EmboFlow/design/02-architecture/system-architecture.md

# EmboFlow System Architecture

## Architecture Style

EmboFlow V1 is a browser/server platform built as:

- Web frontend
- Modular backend control plane
- Independent worker runtime
- MongoDB as the only database
- Object storage abstraction over cloud object storage or MinIO
- Local scheduler in V1 with future migration path to Kubernetes and Volcano

The architecture should preserve clear service boundaries even if V1 is implemented as a modular monolith plus workers.

## High-Level Layers

### Frontend Layer

- Asset workspace
- Canvas workspace
- Explore workspace
- Label workspace
- Admin workspace

### Control Plane

- Identity and authorization
- Workspace and project management
- Asset and dataset metadata
- Workflow definition management
- Plugin registry and activation
- Run orchestration API
- Artifact indexing

### Execution Plane

- Workflow DAG compilation
- Task queue dispatch
- Worker execution
- Executor routing
- Log and artifact collection

### Storage Layer

- MongoDB for metadata and run state
- Object storage for files and large outputs
- Temporary local working directories for execution

## Core Domain Objects

- User
- Workspace
- Project
- Asset
- Dataset
- DatasetVersion
- WorkflowDefinition
- WorkflowVersion
- WorkflowRun
- RunTask
- Artifact
- AnnotationTask
- Annotation
- Plugin
- StorageConnection

## Raw Asset And Canonical Dataset Model

The platform must distinguish between:

- Raw Asset View
- Canonical Dataset View

Raw assets preserve source structure, file paths, metadata layout, and original naming. Canonical datasets provide a normalized semantic layer for workflow nodes and export logic.

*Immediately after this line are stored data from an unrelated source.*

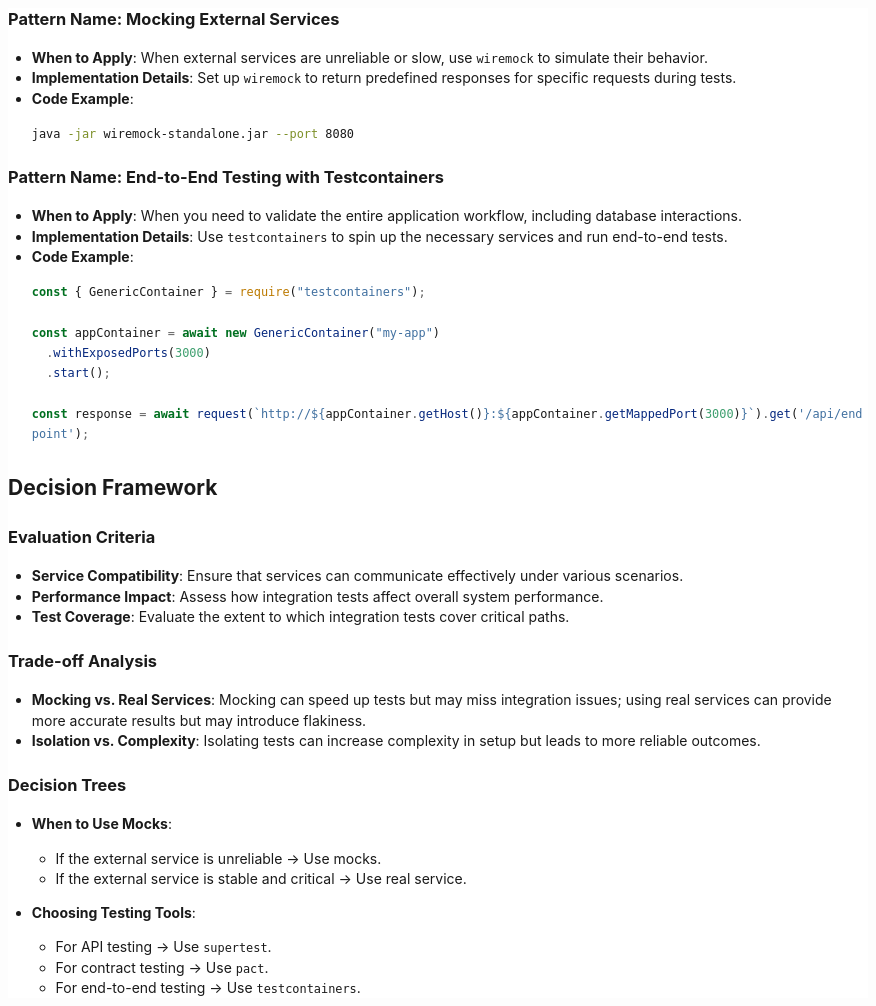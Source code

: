### Pattern Name: Mocking External Services
- **When to Apply**: When external services are unreliable or slow, use `wiremock` to simulate their behavior.
- **Implementation Details**: Set up `wiremock` to return predefined responses for specific requests during tests.
- **Code Example**:
  ```bash
  java -jar wiremock-standalone.jar --port 8080
  ```

### Pattern Name: End-to-End Testing with Testcontainers
- **When to Apply**: When you need to validate the entire application workflow, including database interactions.
- **Implementation Details**: Use `testcontainers` to spin up the necessary services and run end-to-end tests.
- **Code Example**:
  ```javascript
  const { GenericContainer } = require("testcontainers");

  const appContainer = await new GenericContainer("my-app")
    .withExposedPorts(3000)
    .start();

  const response = await request(`http://${appContainer.getHost()}:${appContainer.getMappedPort(3000)}`).get('/api/endpoint');
  ```

## Decision Framework

### Evaluation Criteria
- **Service Compatibility**: Ensure that services can communicate effectively under various scenarios.
- **Performance Impact**: Assess how integration tests affect overall system performance.
- **Test Coverage**: Evaluate the extent to which integration tests cover critical paths.

### Trade-off Analysis
- **Mocking vs. Real Services**: Mocking can speed up tests but may miss integration issues; using real services can provide more accurate results but may introduce flakiness.
- **Isolation vs. Complexity**: Isolating tests can increase complexity in setup but leads to more reliable outcomes.

### Decision Trees
- **When to Use Mocks**:
  - If the external service is unreliable → Use mocks.
  - If the external service is stable and critical → Use real service.
  
- **Choosing Testing Tools**:
  - For API testing → Use `supertest`.
  - For contract testing → Use `pact`.
  - For end-to-end testing → Use `testcontainers`.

Visualization may read raw assets directly. Conversion, orchestration, and export should primarily target canonical semantics.

## Workflow Model

Workflow definitions are versioned and contain:

- Visual graph state
- Logical node and edge graph
- Runtime configuration
- Plugin references

Workflow execution produces immutable workflow runs. A run snapshots:

- Workflow version
- Bound asset references
- Node configuration
- Injected code
- Executor settings
- Input bindings

Runs compile into task DAGs.

## Node And Plugin Model

### Node Categories

- Source
- Transform
- Inspect
- Annotate
- Export
- Utility

### Node Definition Contract

Each node definition includes:

- Metadata
- Input schema
- Output schema
- Config schema
- UI schema
- Executor type
- Runtime limits
- Optional code hook contract

### Plugin Types

- Node plugins
- Reader/writer plugins
- Renderer plugins
- Executor plugins
- Integration plugins

## Execution Architecture

### Executors

- Python executor
- Docker executor
- HTTP executor

V1 should prioritize Python and Docker. HTTP executor is useful for integrating external services.

### Schedulers

- Local scheduler in V1
- Kubernetes scheduler later
- Volcano scheduler later

Executors and schedulers are separate abstractions:

- Executor defines how logic runs
- Scheduler defines where and under what scheduling policy it runs

## Storage Architecture

### MongoDB Collections

Recommended primary collections:

- users
- workspaces
- projects
- memberships
- assets
- asset_probe_reports
- datasets
- dataset_versions
- workflow_definitions
- workflow_definition_versions
- workflow_runs
- run_tasks
- artifacts
- annotation_tasks
- annotations
- plugins
- storage_connections
- audit_logs

### Object Storage Content

- Raw uploads
- Imported archives
- Normalized export packages
- Training config packages
- Preview resources
- Logs and attachments
- Large manifests and file indexes

## Security Model

User-injected code is low-trust code and must not run in web or API processes.

V1 runtime policy:

- Built-in trusted nodes may use Python executor
- Plugin code should run in controlled runtimes
- User-injected code should default to Docker executor
- Network access should be denied by default for user code
- Input and output paths should be explicitly mounted

## Deployment Direction

V1 deployment target is a single public server using containerized application services. The architecture must still preserve future migration to multi-node environments.

## Current Runtime Implementation Notes

The current repository runtime now includes:

- a real HTTP API process backed by MongoDB
- a React and Vite web application that reads those APIs
- a local-path asset registration flow for development and dataset inspection
- a worker process that polls Mongo-backed `run_tasks`, creates task artifacts, and refreshes run status

The repository still keeps some in-memory module tests for contract stability, but the executable local stack now runs through Mongo-backed runtime services and adds HTTP integration coverage against a real Mongo runtime.